[Collected data]
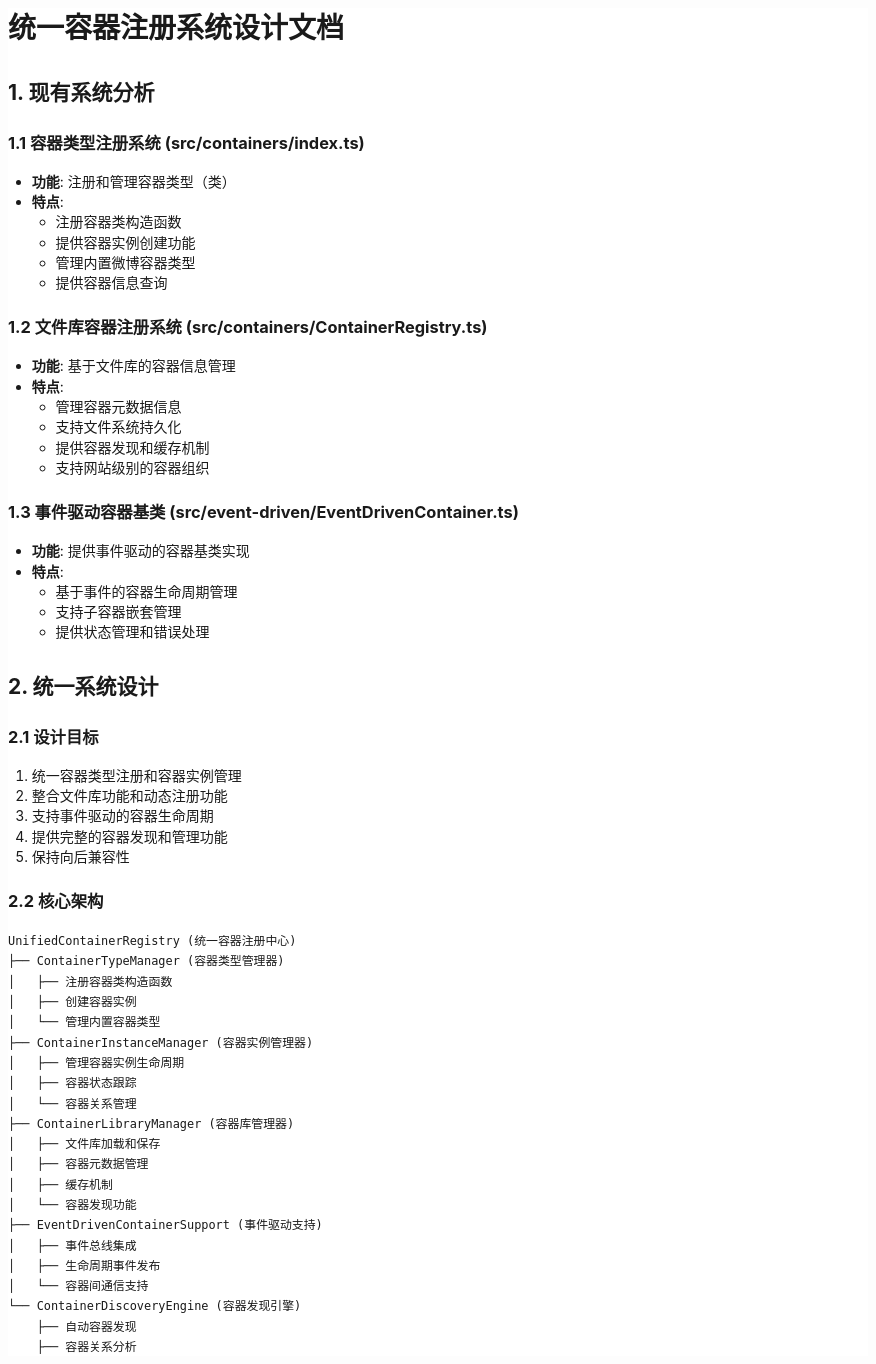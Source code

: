 # 统一容器注册系统设计文档

## 1. 现有系统分析

### 1.1 容器类型注册系统 (src/containers/index.ts)
- **功能**: 注册和管理容器类型（类）
- **特点**: 
  - 注册容器类构造函数
  - 提供容器实例创建功能
  - 管理内置微博容器类型
  - 提供容器信息查询

### 1.2 文件库容器注册系统 (src/containers/ContainerRegistry.ts)
- **功能**: 基于文件库的容器信息管理
- **特点**:
  - 管理容器元数据信息
  - 支持文件系统持久化
  - 提供容器发现和缓存机制
  - 支持网站级别的容器组织

### 1.3 事件驱动容器基类 (src/event-driven/EventDrivenContainer.ts)
- **功能**: 提供事件驱动的容器基类实现
- **特点**:
  - 基于事件的容器生命周期管理
  - 支持子容器嵌套管理
  - 提供状态管理和错误处理

## 2. 统一系统设计

### 2.1 设计目标
1. 统一容器类型注册和容器实例管理
2. 整合文件库功能和动态注册功能
3. 支持事件驱动的容器生命周期
4. 提供完整的容器发现和管理功能
5. 保持向后兼容性

### 2.2 核心架构

```
UnifiedContainerRegistry (统一容器注册中心)
├── ContainerTypeManager (容器类型管理器)
│   ├── 注册容器类构造函数
│   ├── 创建容器实例
│   └── 管理内置容器类型
├── ContainerInstanceManager (容器实例管理器)
│   ├── 管理容器实例生命周期
│   ├── 容器状态跟踪
│   └── 容器关系管理
├── ContainerLibraryManager (容器库管理器)
│   ├── 文件库加载和保存
│   ├── 容器元数据管理
│   ├── 缓存机制
│   └── 容器发现功能
├── EventDrivenContainerSupport (事件驱动支持)
│   ├── 事件总线集成
│   ├── 生命周期事件发布
│   └── 容器间通信支持
└── ContainerDiscoveryEngine (容器发现引擎)
    ├── 自动容器发现
    ├── 容器关系分析
```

- [WORK TASK]: Output the records above character for character, but leave each image out.

- [ANSWER SPACE]:
Source code

: # 统一容器注册系统设计文档

## 1. 现有系统分析

### 1.1 容器类型注册系统 (src/containers/index.ts)
- **功能**: 注册和管理容器类型（类）
- **特点**: 
  - 注册容器类构造函数
  - 提供容器实例创建功能
  - 管理内置微博容器类型
  - 提供容器信息查询

### 1.2 文件库容器注册系统 (src/containers/ContainerRegistry.ts)
- **功能**: 基于文件库的容器信息管理
- **特点**:
  - 管理容器元数据信息
  - 支持文件系统持久化
  - 提供容器发现和缓存机制
  - 支持网站级别的容器组织

### 1.3 事件驱动容器基类 (src/event-driven/EventDrivenContainer.ts)
- **功能**: 提供事件驱动的容器基类实现
- **特点**:
  - 基于事件的容器生命周期管理
  - 支持子容器嵌套管理
  - 提供状态管理和错误处理

## 2. 统一系统设计

### 2.1 设计目标
1. 统一容器类型注册和容器实例管理
2. 整合文件库功能和动态注册功能
3. 支持事件驱动的容器生命周期
4. 提供完整的容器发现和管理功能
5. 保持向后兼容性

### 2.2 核心架构

```
UnifiedContainerRegistry (统一容器注册中心)
├── ContainerTypeManager (容器类型管理器)
│   ├── 注册容器类构造函数
│   ├── 创建容器实例
│   └── 管理内置容器类型
├── ContainerInstanceManager (容器实例管理器)
│   ├── 管理容器实例生命周期
│   ├── 容器状态跟踪
│   └── 容器关系管理
├── ContainerLibraryManager (容器库管理器)
│   ├── 文件库加载和保存
│   ├── 容器元数据管理
│   ├── 缓存机制
│   └── 容器发现功能
├── EventDrivenContainerSupport (事件驱动支持)
│   ├── 事件总线集成
│   ├── 生命周期事件发布
│   └── 容器间通信支持
└── ContainerDiscoveryEngine (容器发现引擎)
    ├── 自动容器发现
    ├── 容器关系分析
```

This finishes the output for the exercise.